+++ Data under study +++
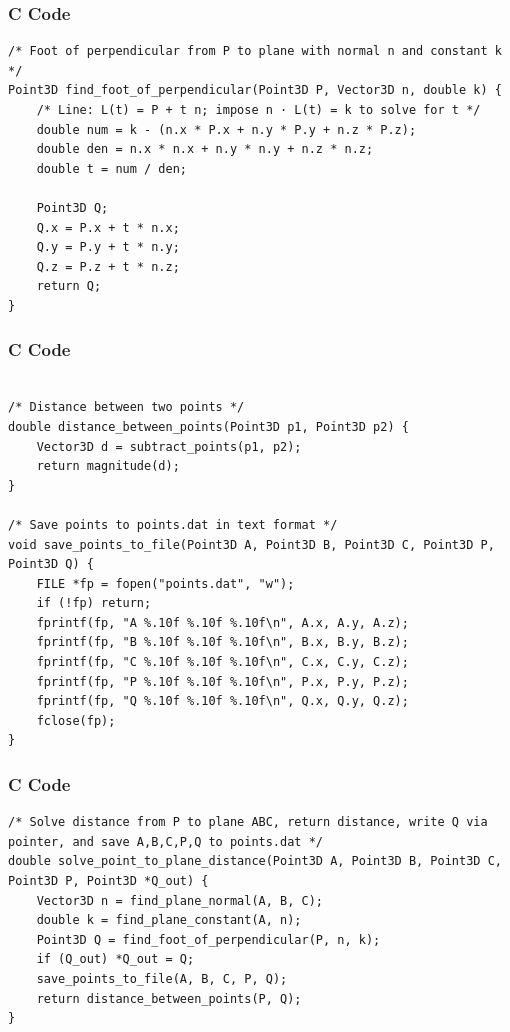 \documentclass{beamer}
\begin{document}
\begin{frame}[fragile]
    \frametitle{C Code}
    \begin{lstlisting}
/* Foot of perpendicular from P to plane with normal n and constant k */
Point3D find_foot_of_perpendicular(Point3D P, Vector3D n, double k) {
    /* Line: L(t) = P + t n; impose n · L(t) = k to solve for t */
    double num = k - (n.x * P.x + n.y * P.y + n.z * P.z);
    double den = n.x * n.x + n.y * n.y + n.z * n.z;
    double t = num / den;

    Point3D Q;
    Q.x = P.x + t * n.x;
    Q.y = P.y + t * n.y;
    Q.z = P.z + t * n.z;
    return Q;
}

    \end{lstlisting}
\end{frame}

\begin{frame}[fragile]
    \frametitle{C Code}
    \begin{lstlisting}

/* Distance between two points */
double distance_between_points(Point3D p1, Point3D p2) {
    Vector3D d = subtract_points(p1, p2);
    return magnitude(d);
}

/* Save points to points.dat in text format */
void save_points_to_file(Point3D A, Point3D B, Point3D C, Point3D P, Point3D Q) {
    FILE *fp = fopen("points.dat", "w");
    if (!fp) return;
    fprintf(fp, "A %.10f %.10f %.10f\n", A.x, A.y, A.z);
    fprintf(fp, "B %.10f %.10f %.10f\n", B.x, B.y, B.z);
    fprintf(fp, "C %.10f %.10f %.10f\n", C.x, C.y, C.z);
    fprintf(fp, "P %.10f %.10f %.10f\n", P.x, P.y, P.z);
    fprintf(fp, "Q %.10f %.10f %.10f\n", Q.x, Q.y, Q.z);
    fclose(fp);
}
    \end{lstlisting}
\end{frame}

\begin{frame}[fragile]
    \frametitle{C Code}
    \begin{lstlisting}
/* Solve distance from P to plane ABC, return distance, write Q via pointer, and save A,B,C,P,Q to points.dat */
double solve_point_to_plane_distance(Point3D A, Point3D B, Point3D C, Point3D P, Point3D *Q_out) {
    Vector3D n = find_plane_normal(A, B, C);
    double k = find_plane_constant(A, n);
    Point3D Q = find_foot_of_perpendicular(P, n, k);
    if (Q_out) *Q_out = Q;
    save_points_to_file(A, B, C, P, Q);
    return distance_between_points(P, Q);
}
    \end{lstlisting}
\end{frame}
\end{document}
+++
The result should be a precise copy of all the entries, free of pictures.

 \documentclass{beamer}
\begin{document}
\begin{frame}[fragile]
    \frametitle{C Code}
    \begin{lstlisting}
/* Foot of perpendicular from P to plane with normal n and constant k */
Point3D find_foot_of_perpendicular(Point3D P, Vector3D n, double k) {
    /* Line: L(t) = P + t n; impose n · L(t) = k to solve for t */
    double num = k - (n.x * P.x + n.y * P.y + n.z * P.z);
    double den = n.x * n.x + n.y * n.y + n.z * n.z;
    double t = num / den;

    Point3D Q;
    Q.x = P.x + t * n.x;
    Q.y = P.y + t * n.y;
    Q.z = P.z + t * n.z;
    return Q;
}

    \end{lstlisting}
\end{frame}

\begin{frame}[fragile]
    \frametitle{C Code}
    \begin{lstlisting}

/* Distance between two points */
double distance_between_points(Point3D p1, Point3D p2) {
    Vector3D d = subtract_points(p1, p2);
    return magnitude(d);
}

/* Save points to points.dat in text format */
void save_points_to_file(Point3D A, Point3D B, Point3D C, Point3D P, Point3D Q) {
    FILE *fp = fopen("points.dat", "w");
    if (!fp) return;
    fprintf(fp, "A %.10f %.10f %.10f\n", A.x, A.y, A.z);
    fprintf(fp, "B %.10f %.10f %.10f\n", B.x, B.y, B.z);
    fprintf(fp, "C %.10f %.10f %.10f\n", C.x, C.y, C.z);
    fprintf(fp, "P %.10f %.10f %.10f\n", P.x, P.y, P.z);
    fprintf(fp, "Q %.10f %.10f %.10f\n", Q.x, Q.y, Q.z);
    fclose(fp);
}
    \end{lstlisting}
\end{frame}

\begin{frame}[fragile]
    \frametitle{C Code}
    \begin{lstlisting}
/* Solve distance from P to plane ABC, return distance, write Q via pointer, and save A,B,C,P,Q to points.dat */
double solve_point_to_plane_distance(Point3D A, Point3D B, Point3D C, Point3D P, Point3D *Q_out) {
    Vector3D n = find_plane_normal(A, B, C);
    double k = find_plane_constant(A, n);
    Point3D Q = find_foot_of_perpendicular(P, n, k);
    if (Q_out) *Q_out = Q;
    save_points_to_file(A, B, C, P, Q);
    return distance_between_points(P, Q);
}
    \end{lstlisting}
\end{frame}
\end{document}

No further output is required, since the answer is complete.